И уже знакомая угрюмая тошнота подкатывала к горлу.
Почему, почему радость и счастье кончаются клозетом?
Почему ясный свет, блаженство кратче мгновенья и, распылившись на острые лучики, оседает на душу мягкой пылью?
И потом на пыль льется дождь твоих глупых слез, пыль оборачивается мохнатой грязью. Все это начинает гнить и вонять… Конец удовольствию — боль! Конец удовольствию — боль! Кто это так громко кричал в мировой литературе? Вопрос для школьной викторины.
Господи, а как же любовь? Но она завершается клозетом.
В тот день светило солнце, светило и не собиралось уходить, даже в восемь, даже в девять. Белые ночи! В десять она позвонила Ланину, сказала: «Может, заедешь и завтра? Или даже сегодня, я… — осторожно напомнила, — я ведь одна».
Солнце залило квартиру, улеглось на диван, на ковер, на шкаф с книгами, нагло посверкивало суперобложкой Ван-Гога, отвратительными цветами, испошленными календариками, тарелками, платками, женскими шарфиками!
— Детка, я завтра уезжаю, — со слегка наигранной грустной улыбкой отвечал он. — На Шри-Ланку, будем чайные плантации снимать, там и музей чая есть, говорят, неплохой…
Она не слушала, потому что помнила, во сколько он уезжает, он успел ей это сказать.
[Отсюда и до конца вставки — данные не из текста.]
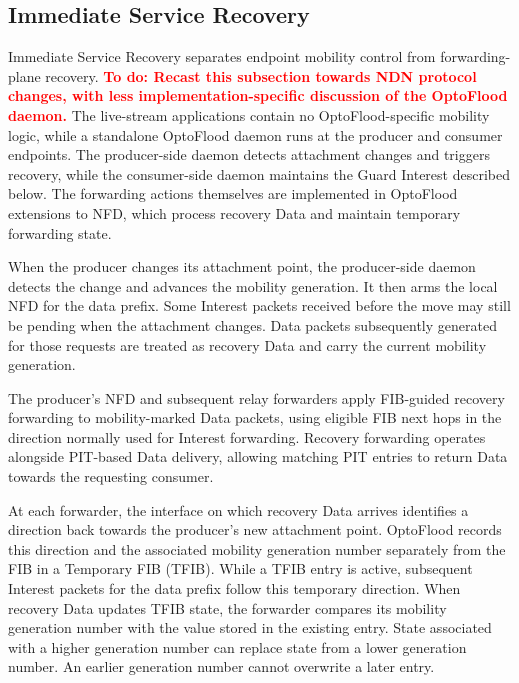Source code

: \documentclass[10pt,conference]{IEEEtran}
\newcommand{\todo}[1]{\textbf{\textcolor{red}{To do: #1}}}
\begin{document}

\subsection{Immediate Service Recovery}
\label{sec:design:isr}

Immediate Service Recovery separates endpoint mobility control from forwarding-plane recovery. \todo{Recast this subsection towards NDN protocol changes, with less implementation-specific discussion of the OptoFlood daemon.} The live-stream applications contain no OptoFlood-specific mobility logic, while a standalone OptoFlood daemon runs at the producer and consumer endpoints. The producer-side daemon detects attachment changes and triggers recovery, while the consumer-side daemon maintains the Guard Interest described below. The forwarding actions themselves are implemented in OptoFlood extensions to NFD, which process recovery Data and maintain temporary forwarding state.

When the producer changes its attachment point, the producer-side daemon detects the change and advances the mobility generation. It then arms the local NFD for the data prefix. Some Interest packets received before the move may still be pending when the attachment changes. Data packets subsequently generated for those requests are treated as recovery Data and carry the current mobility generation.

The producer's NFD and subsequent relay forwarders apply FIB-guided recovery forwarding to mobility-marked Data packets, using eligible FIB next hops in the direction normally used for Interest forwarding. Recovery forwarding operates alongside PIT-based Data delivery, allowing matching PIT entries to return Data towards the requesting consumer.

At each forwarder, the interface on which recovery Data arrives identifies a direction back towards the producer's new attachment point. OptoFlood records this direction and the associated mobility generation number separately from the FIB in a Temporary FIB (TFIB). While a TFIB entry is active, subsequent Interest packets for the data prefix follow this temporary direction. When recovery Data updates TFIB state, the forwarder compares its mobility generation number with the value stored in the existing entry. State associated with a higher generation number can replace state from a lower generation number. An earlier generation number cannot overwrite a later entry.
\end{document}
Завтра вечером, поздним вечером, как будто перед вечером не бывает длинного бесконечного дня. Но ему ответила: «Жаль, что не можешь, пока!» Он с готовностью ответил — пока! Не хотел говорить дольше. Не мог? Неважно. Не хотел. Больше не хотел ее. Полый, бесполый плагиатор. И уехал. Ни эсэмэски на прощанье — из самолета, из аэропорта (как столько раз бывало!), ни звонка.
Наступило оцепенение, тишина. Только бумажный плотик из листов Сергея Петровича оставался, единственное ее спасение, и опять она отправилась вслед за умным, чутким Сильвестровым, поплывшим… разумеется, на остров Цейлон — тогда его предпочитали называть так.
Теперь Павел Сергеевич уже ничуть не напоминал ей Теплого. Глядя на этого плотного, нервного, раздувающего ноздри мужчину, она видела Ланина. Мнущего в пальцах чайный лист, жадно рассматривающего в музее сушильную машину. Тетя так хорошо научилась растить из слов живые картины, что эту серию просмотрела уже без отрыва.